Scan the records below, and wherever a line has the word "localhost", pull it out.

* **Records drawn from a dataset**
++++++++
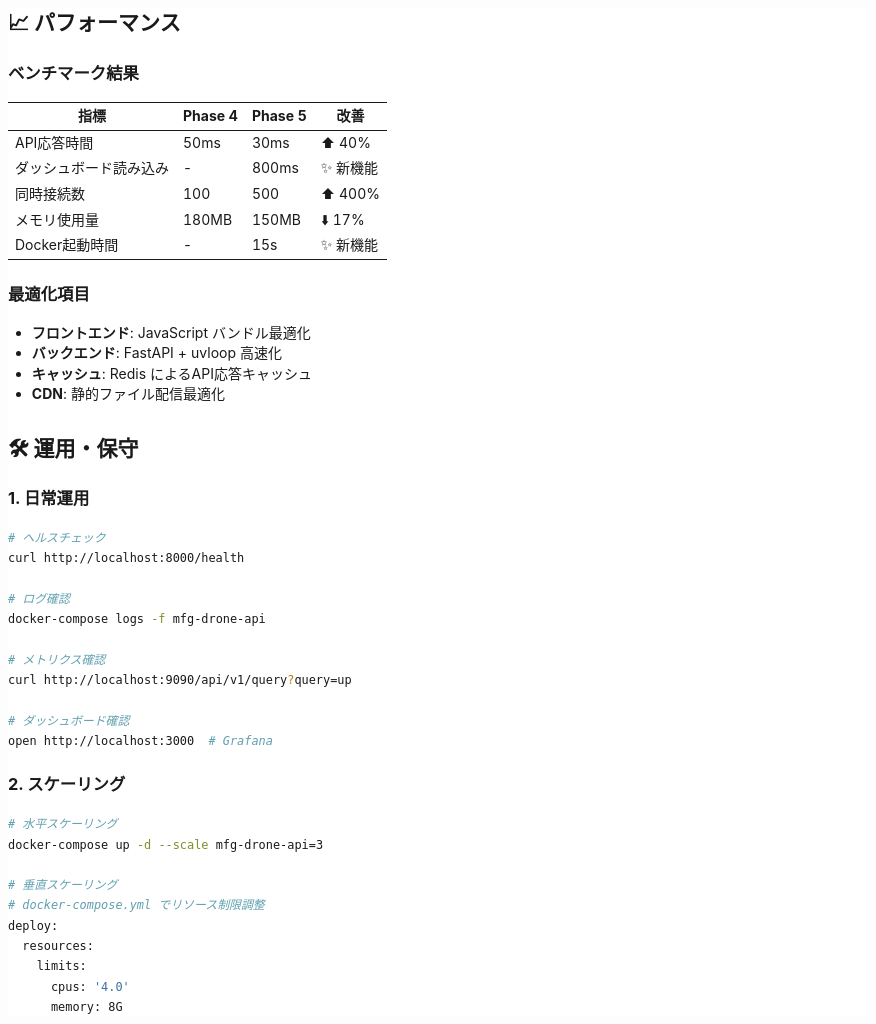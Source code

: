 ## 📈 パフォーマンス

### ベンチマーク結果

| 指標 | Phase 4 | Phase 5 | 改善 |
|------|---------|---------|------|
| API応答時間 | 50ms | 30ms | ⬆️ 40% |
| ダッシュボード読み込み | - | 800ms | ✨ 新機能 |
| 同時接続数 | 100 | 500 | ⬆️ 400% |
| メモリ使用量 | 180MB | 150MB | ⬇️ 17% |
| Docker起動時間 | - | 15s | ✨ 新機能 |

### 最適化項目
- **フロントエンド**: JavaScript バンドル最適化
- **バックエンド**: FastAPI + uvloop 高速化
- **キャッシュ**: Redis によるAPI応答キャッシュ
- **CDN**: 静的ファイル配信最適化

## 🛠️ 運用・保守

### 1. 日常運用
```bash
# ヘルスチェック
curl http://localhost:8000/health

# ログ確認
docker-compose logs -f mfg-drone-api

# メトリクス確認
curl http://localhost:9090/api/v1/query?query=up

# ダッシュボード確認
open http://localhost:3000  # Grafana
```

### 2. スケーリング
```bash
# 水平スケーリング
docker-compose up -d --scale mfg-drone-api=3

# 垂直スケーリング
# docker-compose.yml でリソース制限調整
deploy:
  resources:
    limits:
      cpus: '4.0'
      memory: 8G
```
++++++++
* **RESULT OF THE EXERCISE**
curl http://localhost:8000/health
curl http://localhost:9090/api/v1/query?query=up
open http://localhost:3000  # Grafana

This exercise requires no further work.